PROBLEM STATEMENT: Return every line in the entries below where the word "exists" shows up.

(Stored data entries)

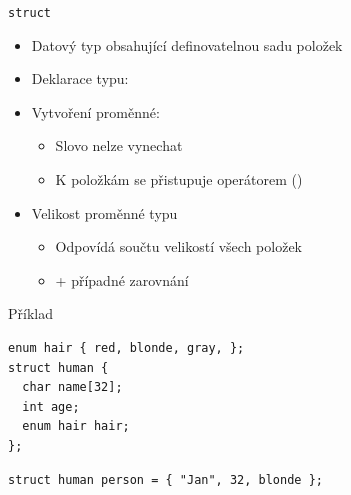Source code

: \begin{frame}[fragile]{\texttt{struct}}

  \begin{itemize}
    \item Datový typ obsahující definovatelnou sadu položek

    \pause

    \item Deklarace typu: 

    \pause

    \item Vytvoření proměnné: 
    \begin{itemize}
      \item Slovo  nelze vynechat
      \item K položkám se přistupuje operátorem 
	()
    \end{itemize}

    \pause

    \item Velikost proměnné typu 
    \begin{itemize}
      \item Odpovídá součtu velikostí všech položek
      \item + případné zarovnání
    \end{itemize}

  \end{itemize}


\begin{block}{Příklad}
\begin{lstlisting}
enum hair { red, blonde, gray, };
struct human {
  char name[32];
  int age;
  enum hair hair;
};
\end{lstlisting}
\begin{lstlisting}
struct human person = { "Jan", 32, blonde };
\end{lstlisting}
\end{block}

\end{frame}

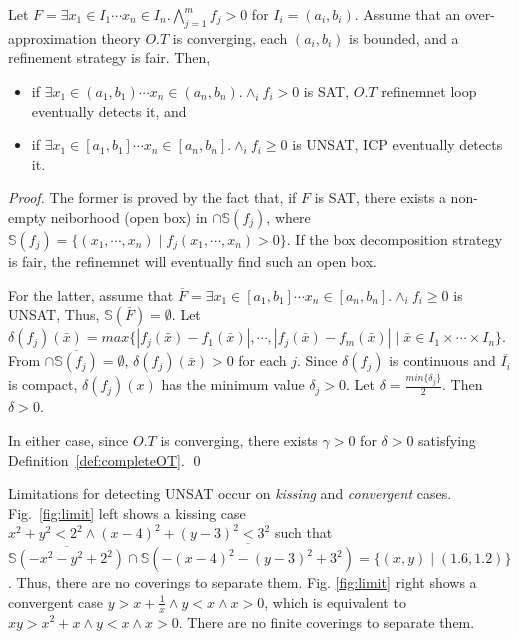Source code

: \documentclass[runningheads,a4paper,oribibl]{llncs}
\begin{document}
\begin{theorem} \label{th:RelComp}
Let
$F = \exists x_1 \in I_1 \cdots x_n \in I_n. \bigwedge \limits_{j=1}^m f_j > 0$
for $I_i = (a_i,b_i)$.
Assume that an over-approximation theory $O.T$ is converging, 
each $(a_i,b_i)$ is bounded, and a refinement strategy is fair. 
Then, 
\begin{itemize}
\item if $\exists x_1 \in (a_1,b_1) \cdots x_n \in (a_n,b_n) . \wedge_{i} f_i > 0$ is SAT, 
$O.T$ refinemnet loop eventually detects it, and
\item if $\exists x_1 \in [a_1,b_1] \cdots x_n \in [a_n,b_n] . \wedge_{i} f_i \geq 0$ is UNSAT, 
ICP eventually detects it.  
\end{itemize}
\end{theorem}


\begin{proof} 
The former is proved by the fact that, if $F$ is SAT, there exists a non-empty neiborhood (open box) 
in $\cap \mathbb{S}(f_j)$, where $\mathbb{S}(f_j) = \{ (x_1, \cdots, x_n) \mid f_j(x_1, \cdots, x_n) > 0 \}$. 
If the box decomposition strategy is fair, the refinemnet will eventually find such an open box. 

For the latter, assume that 
$\overline{F} = \exists x_1 \in [a_1,b_1] \cdots x_n \in [a_n,b_n] . \wedge_{i} f_i \geq 0$ is UNSAT, 
Thus, $\mathbb{S}(\overline{F}) = \emptyset$. 
Let $\delta(f_j)(\bar{x}) = max \{ |f_j(\bar{x}) - f_1(\bar{x})|, \cdots, 
|f_j(\bar{x}) - f_m(\bar{x})| \mid \bar{x} \in I_1 \times \cdots \times I_n\}$. 
From $\cap \overline{\mathbb{S}(f_j)} = \emptyset$, $\delta(f_j)(\bar{x}) > 0$ 
for each $j$. 
Since $\delta(f_j)$ is continuous and $\overline{I_i}$ is compact, 
$\delta(f_j)(x)$ has the minimum value $\delta_j > 0$. 
Let 
$\delta = \frac{min \{ \delta_j \}}{2}$. Then $\delta > 0$. 

In either case, since $O.T$ is converging, there exists $\gamma > 0$ for $\delta > 0$ 
satisfying Definition~\ref{def:completeOT}. 
\qed
\end{proof}

Limitations for detecting UNSAT occur on \emph{kissing} and \emph{convergent} cases. 
Fig.~\ref{fig:limit} left shows a kissing case 
$x^2 + y^2 < 2^2 \wedge (x-4)^2 + (y-3)^2 < 3^2$ such that 
$\overline{\mathbb{S}(- x^2 - y^2 + 2^2)} \cap \overline{\mathbb{S}(- (x-4)^2 - (y-3)^2 + 3^2)} 
= \{(x,y) \mid (1.6, 1.2)\}$. 
Thus, there are no coverings to separate them. 
%
Fig. \ref{fig:limit} right shows a convergent case 
$y > x + \frac{1}{x} \wedge y < x \wedge x > 0$, which is equivalent to 
$xy > x^2 + x \wedge y < x \wedge x > 0$. 
There are no finite coverings to separate them. 
\end{document}

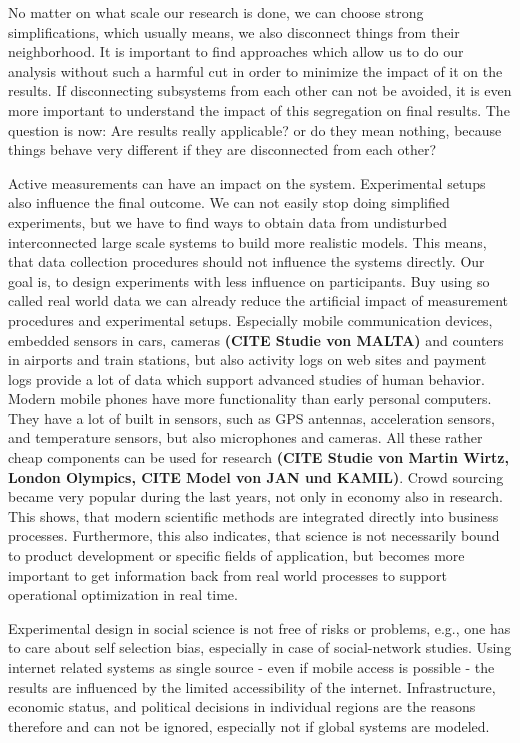 \documentclass[a4paper,10pt]{scrbook}
\begin{document}
No matter on what scale our research is done, we can choose strong simplifications, which usually means, we also disconnect things from their neighborhood. It is important to find approaches which allow us to do our analysis without such a harmful cut in order to minimize the impact of it on the results. If disconnecting subsystems from each other can not be avoided, it is even more important to understand the impact of this segregation on final results. The question is now: Are results really applicable? or do they mean nothing, because things behave very different if they are disconnected from each other?

Active measurements can have an impact on the system. Experimental setups also influence the final outcome. We can not easily stop doing simplified experiments, but we have to find ways to obtain data from undisturbed interconnected large scale systems to build more realistic models. This means, that data collection procedures should not influence the systems directly. Our goal is, to design experiments with less influence on  participants. Buy using so called real world data we can already reduce the artificial impact of measurement procedures and experimental setups. Especially mobile communication devices, embedded sensors in cars, cameras \textbf{(CITE Studie von MALTA)} and counters in airports and train stations, but also activity logs on web sites and payment logs provide a lot of data which support advanced studies of human behavior. Modern mobile phones have more functionality than early personal computers. They have a lot of built in sensors, such as GPS antennas, acceleration sensors, and temperature sensors, but also microphones and cameras. All these rather cheap components can be used for research \textbf{(CITE Studie von Martin Wirtz, London Olympics, CITE Model von JAN und KAMIL)}. Crowd sourcing became very popular during the last years, not only in economy also in research. This shows, that modern scientific methods are integrated directly into business processes. Furthermore, this also indicates, that science is not necessarily bound to product development or specific fields of application, but becomes more important to get information back from real world processes to support operational optimization in real time. 

Experimental design in social science is not free of risks or problems, e.g., one has to care about self selection bias, especially in case of social-network studies. Using internet related systems as single source - even if mobile access is possible - the results are influenced by the limited accessibility of the internet. Infrastructure, economic status, and political decisions in individual regions are the reasons therefore and can not be ignored, especially not if global systems are modeled. 
\end{document}

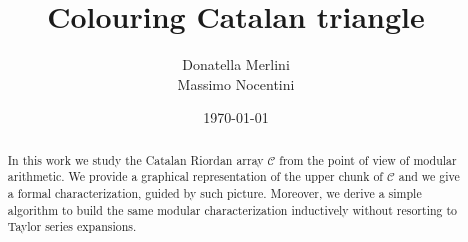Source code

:\documentclass[11pt,a4paper]{article} %
\begin{document}

    \title{Colouring Catalan triangle}
    \author{Donatella Merlini\\
            Massimo Nocentini}

    \date{\today} 
    
    \maketitle
    
    \begin{abstract}
        In this work we study the Catalan Riordan array $\mathcal{C}$ from the
        point of view of modular arithmetic. We provide a graphical
        representation of the upper chunk of $\mathcal{C}$ and we give
        a formal characterization, guided by such picture. Moreover, 
        we derive a simple algorithm to build the same modular characterization
        inductively without resorting to Taylor series expansions.
    \end{abstract}
       

    
    
    
    
    

    \newpage
    
    

    \newpage
    
\end{document}
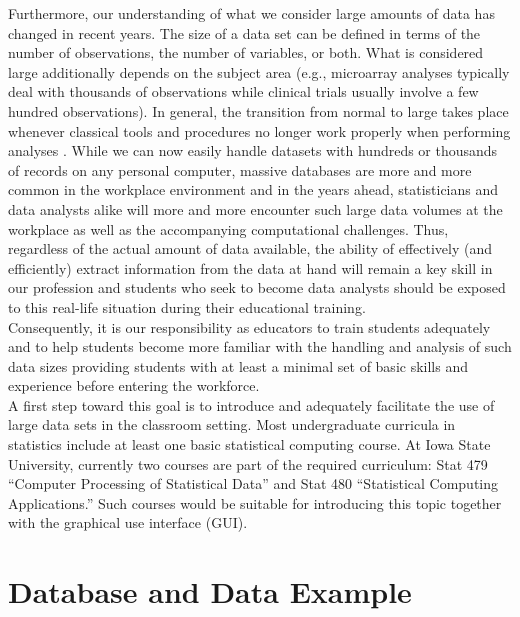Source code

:\documentclass[11pt]{tise_style}
\begin{document}
Furthermore, our understanding of what we consider large amounts of data has changed in recent years. The size of a data set can be defined in terms of the number of observations, the number of variables, or both. What is considered large additionally depends on the subject area (e.g., microarray analyses typically deal with thousands of observations while clinical trials usually involve a few hundred observations). In general, the transition from normal to large takes place whenever classical tools and procedures no longer work properly when performing analyses \citep{theus:2008}. 
While we can now easily handle datasets with hundreds or thousands of records on any personal computer,  massive databases are more and more common  in the workplace environment and in the years ahead,  statisticians and data analysts alike will more and more encounter such large data volumes  at the workplace as well as the accompanying computational challenges.  Thus, regardless of the actual amount of data available, the ability of effectively (and efficiently) extract information from the data at hand will remain a key skill in our profession and students who seek to become data analysts should be exposed to this real-life situation during their educational training.\\
Consequently, it is our responsibility as educators to train students adequately and to help students  become more familiar with the handling and analysis of such data sizes providing students with at least a minimal set of basic skills and experience before entering the workforce. \\
A first step toward this goal is to introduce and adequately facilitate the use of large data sets  in the classroom setting. Most undergraduate curricula in statistics include at least one basic statistical computing course. At Iowa State University, currently two courses are part of the required curriculum: Stat 479 ``Computer Processing of Statistical Data'' and Stat 480 ``Statistical Computing Applications.''  Such courses would be suitable for introducing this topic together with the graphical use interface (GUI).  



\section{Database and Data Example}
\end{document}
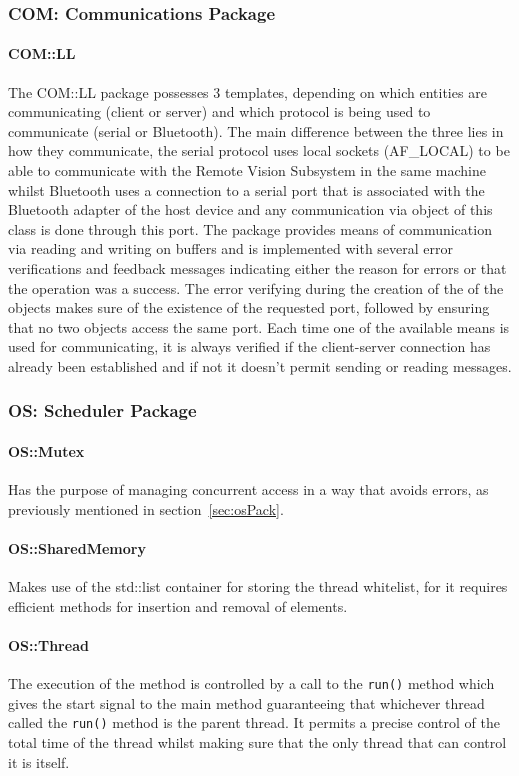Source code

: \subsubsection{COM: Communications Package}
\paragraph{COM::LL}
The COM::LL package possesses 3 templates, depending on which entities are communicating (client or server) and which protocol is being used to communicate (serial or Bluetooth). The main difference between the three lies in how they communicate, the serial protocol uses local sockets (AF\_LOCAL) to be able to communicate with the Remote Vision Subsystem in the same machine whilst Bluetooth uses a connection to a serial port that is associated with the Bluetooth adapter of the host device and any communication via object of this class is done through this port.
The package provides means of communication via reading and writing on buffers and is implemented with several error verifications and feedback messages indicating either the reason for errors or that the operation was a success. The error verifying during the creation of the of the objects makes sure of the existence of the requested port, followed by ensuring that no two objects access the same port. Each time one of the available means is used for communicating, it is always verified if the client-server connection has already been established and if not it doesn't permit sending or reading messages.
%

%
\subsubsection{OS: Scheduler Package}
\paragraph{OS::Mutex}
Has the purpose of managing concurrent access in a way that avoids errors, as previously mentioned in section~\ref{sec:osPack}.
\paragraph{OS::SharedMemory}
Makes use of the std::list container for storing the thread whitelist, for it requires efficient methods for insertion and removal of elements.
\paragraph{OS::Thread}
The execution of the method is controlled by a call to the \texttt{run()} method which gives the start signal to the main method guaranteeing that whichever thread called the \texttt{run()} method is the parent thread. It permits a precise control of the total time of the thread whilst making sure that the only thread that can control it is itself.
%
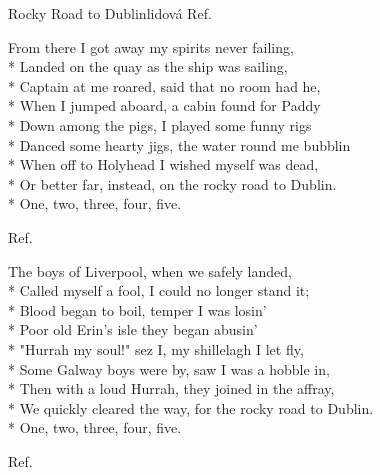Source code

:\documentclass[10.5pt]{book}
\begin{document}
\begin{poem}{Rocky Road to Dublin}{lidová}
Ref.

From there I got away my spirits never failing,\\*
Landed on the quay as the ship was sailing,\\*
Captain at me roared, said that no room had he,\\*
When I jumped aboard, a cabin found for Paddy\\*
Down among the pigs, I played some funny rigs\\*
Danced some hearty jigs, the water round me \mbox{bubblin}\\*
When off to Holyhead I wished myself was dead,\\*
Or better far, instead, on the rocky road to Dublin.\\*
One, two, three, four, five. 

Ref.

The boys of Liverpool, when we safely landed,\\*
Called myself a fool, I could no longer stand it;\\*
Blood began to boil, temper I was losin'\\*
Poor old Erin's isle they began abusin'\\*
"Hurrah my soul!" sez I, my shillelagh I let fly,\\*
Some Galway boys were by, saw I was a hobble in,\\*
Then with a loud Hurrah, they joined in the affray,\\*
We quickly cleared the way, for the rocky road to Dublin.\\*
One, two, three, four, five. 

Ref.

\end{poem}
\fi
\iffalse
\end{document}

REPLY:
$F = \exists x_1 \in I_1 \cdots x_n \in I_n. \bigwedge \limits_{j=1}^m f_j > 0$
\item if $\exists x_1 \in (a_1,b_1) \cdots x_n \in (a_n,b_n) . \wedge_{i} f_i > 0$ is SAT, 
\item if $\exists x_1 \in [a_1,b_1] \cdots x_n \in [a_n,b_n] . \wedge_{i} f_i \geq 0$ is UNSAT, 
The former is proved by the fact that, if $F$ is SAT, there exists a non-empty neiborhood (open box) 
$\overline{F} = \exists x_1 \in [a_1,b_1] \cdots x_n \in [a_n,b_n] . \wedge_{i} f_i \geq 0$ is UNSAT, 
In either case, since $O.T$ is converging, there exists $\gamma > 0$ for $\delta > 0$ 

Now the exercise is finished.